● Directions for this task
Each entry listed below should be reproduced word for word.

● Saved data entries
══════════════════════════════
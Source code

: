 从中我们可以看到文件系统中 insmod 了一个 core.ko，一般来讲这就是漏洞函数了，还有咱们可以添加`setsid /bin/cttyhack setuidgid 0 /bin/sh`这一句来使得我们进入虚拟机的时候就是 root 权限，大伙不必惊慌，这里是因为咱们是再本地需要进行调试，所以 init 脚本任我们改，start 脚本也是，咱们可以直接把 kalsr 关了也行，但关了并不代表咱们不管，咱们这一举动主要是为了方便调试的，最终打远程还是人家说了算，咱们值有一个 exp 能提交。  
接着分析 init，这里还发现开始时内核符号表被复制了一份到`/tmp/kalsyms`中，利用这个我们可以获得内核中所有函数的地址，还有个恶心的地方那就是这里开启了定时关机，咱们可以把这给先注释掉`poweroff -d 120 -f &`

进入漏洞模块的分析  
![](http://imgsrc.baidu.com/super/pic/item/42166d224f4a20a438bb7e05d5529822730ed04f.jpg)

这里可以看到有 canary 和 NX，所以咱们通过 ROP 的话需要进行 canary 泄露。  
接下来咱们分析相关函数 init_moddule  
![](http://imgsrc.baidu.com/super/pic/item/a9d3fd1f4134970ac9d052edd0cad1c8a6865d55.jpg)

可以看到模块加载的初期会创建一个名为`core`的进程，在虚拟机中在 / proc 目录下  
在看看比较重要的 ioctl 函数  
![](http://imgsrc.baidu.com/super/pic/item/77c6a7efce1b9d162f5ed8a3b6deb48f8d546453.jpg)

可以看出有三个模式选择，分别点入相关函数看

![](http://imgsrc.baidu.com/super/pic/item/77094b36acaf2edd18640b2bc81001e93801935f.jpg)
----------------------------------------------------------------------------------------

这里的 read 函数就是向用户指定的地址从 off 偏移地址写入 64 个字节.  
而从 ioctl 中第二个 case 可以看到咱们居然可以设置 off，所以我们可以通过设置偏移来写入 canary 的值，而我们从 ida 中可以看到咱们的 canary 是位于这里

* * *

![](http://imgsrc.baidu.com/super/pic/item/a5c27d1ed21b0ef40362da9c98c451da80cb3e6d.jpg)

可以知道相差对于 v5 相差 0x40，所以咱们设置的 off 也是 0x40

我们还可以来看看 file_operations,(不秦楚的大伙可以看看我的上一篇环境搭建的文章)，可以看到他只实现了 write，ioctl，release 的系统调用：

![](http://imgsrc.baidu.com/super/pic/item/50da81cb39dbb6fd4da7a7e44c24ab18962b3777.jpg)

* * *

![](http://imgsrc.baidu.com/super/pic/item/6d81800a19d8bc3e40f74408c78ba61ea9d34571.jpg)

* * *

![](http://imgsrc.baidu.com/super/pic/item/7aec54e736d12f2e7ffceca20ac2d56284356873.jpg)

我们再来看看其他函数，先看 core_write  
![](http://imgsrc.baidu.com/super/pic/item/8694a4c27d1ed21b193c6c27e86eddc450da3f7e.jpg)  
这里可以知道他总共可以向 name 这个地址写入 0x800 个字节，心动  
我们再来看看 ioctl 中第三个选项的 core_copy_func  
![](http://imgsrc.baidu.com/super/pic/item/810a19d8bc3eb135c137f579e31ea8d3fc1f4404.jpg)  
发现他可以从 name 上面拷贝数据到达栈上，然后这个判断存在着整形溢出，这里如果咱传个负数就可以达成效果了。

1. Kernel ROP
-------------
══════════════════════════════
● Answer to this problem
Source code

: 从中我们可以看到文件系统中 insmod 了一个 core.ko，一般来讲这就是漏洞函数了，还有咱们可以添加`setsid /bin/cttyhack setuidgid 0 /bin/sh`这一句来使得我们进入虚拟机的时候就是 root 权限，大伙不必惊慌，这里是因为咱们是再本地需要进行调试，所以 init 脚本任我们改，start 脚本也是，咱们可以直接把 kalsr 关了也行，但关了并不代表咱们不管，咱们这一举动主要是为了方便调试的，最终打远程还是人家说了算，咱们值有一个 exp 能提交。  
接着分析 init，这里还发现开始时内核符号表被复制了一份到`/tmp/kalsyms`中，利用这个我们可以获得内核中所有函数的地址，还有个恶心的地方那就是这里开启了定时关机，咱们可以把这给先注释掉`poweroff -d 120 -f &`

进入漏洞模块的分析  
![](http://imgsrc.baidu.com/super/pic/item/42166d224f4a20a438bb7e05d5529822730ed04f.jpg)

这里可以看到有 canary 和 NX，所以咱们通过 ROP 的话需要进行 canary 泄露。  
接下来咱们分析相关函数 init_moddule  
![](http://imgsrc.baidu.com/super/pic/item/a9d3fd1f4134970ac9d052edd0cad1c8a6865d55.jpg)

可以看到模块加载的初期会创建一个名为`core`的进程，在虚拟机中在 / proc 目录下  
在看看比较重要的 ioctl 函数  
![](http://imgsrc.baidu.com/super/pic/item/77c6a7efce1b9d162f5ed8a3b6deb48f8d546453.jpg)

可以看出有三个模式选择，分别点入相关函数看

![](http://imgsrc.baidu.com/super/pic/item/77094b36acaf2edd18640b2bc81001e93801935f.jpg)
----------------------------------------------------------------------------------------

这里的 read 函数就是向用户指定的地址从 off 偏移地址写入 64 个字节.  
而从 ioctl 中第二个 case 可以看到咱们居然可以设置 off，所以我们可以通过设置偏移来写入 canary 的值，而我们从 ida 中可以看到咱们的 canary 是位于这里

* * *

![](http://imgsrc.baidu.com/super/pic/item/a5c27d1ed21b0ef40362da9c98c451da80cb3e6d.jpg)

可以知道相差对于 v5 相差 0x40，所以咱们设置的 off 也是 0x40

我们还可以来看看 file_operations,(不秦楚的大伙可以看看我的上一篇环境搭建的文章)，可以看到他只实现了 write，ioctl，release 的系统调用：

![](http://imgsrc.baidu.com/super/pic/item/50da81cb39dbb6fd4da7a7e44c24ab18962b3777.jpg)

* * *

![](http://imgsrc.baidu.com/super/pic/item/6d81800a19d8bc3e40f74408c78ba61ea9d34571.jpg)

* * *

![](http://imgsrc.baidu.com/super/pic/item/7aec54e736d12f2e7ffceca20ac2d56284356873.jpg)

我们再来看看其他函数，先看 core_write  
![](http://imgsrc.baidu.com/super/pic/item/8694a4c27d1ed21b193c6c27e86eddc450da3f7e.jpg)  
这里可以知道他总共可以向 name 这个地址写入 0x800 个字节，心动  
我们再来看看 ioctl 中第三个选项的 core_copy_func  
![](http://imgsrc.baidu.com/super/pic/item/810a19d8bc3eb135c137f579e31ea8d3fc1f4404.jpg)  
发现他可以从 name 上面拷贝数据到达栈上，然后这个判断存在着整形溢出，这里如果咱传个负数就可以达成效果了。

1. Kernel ROP
-------------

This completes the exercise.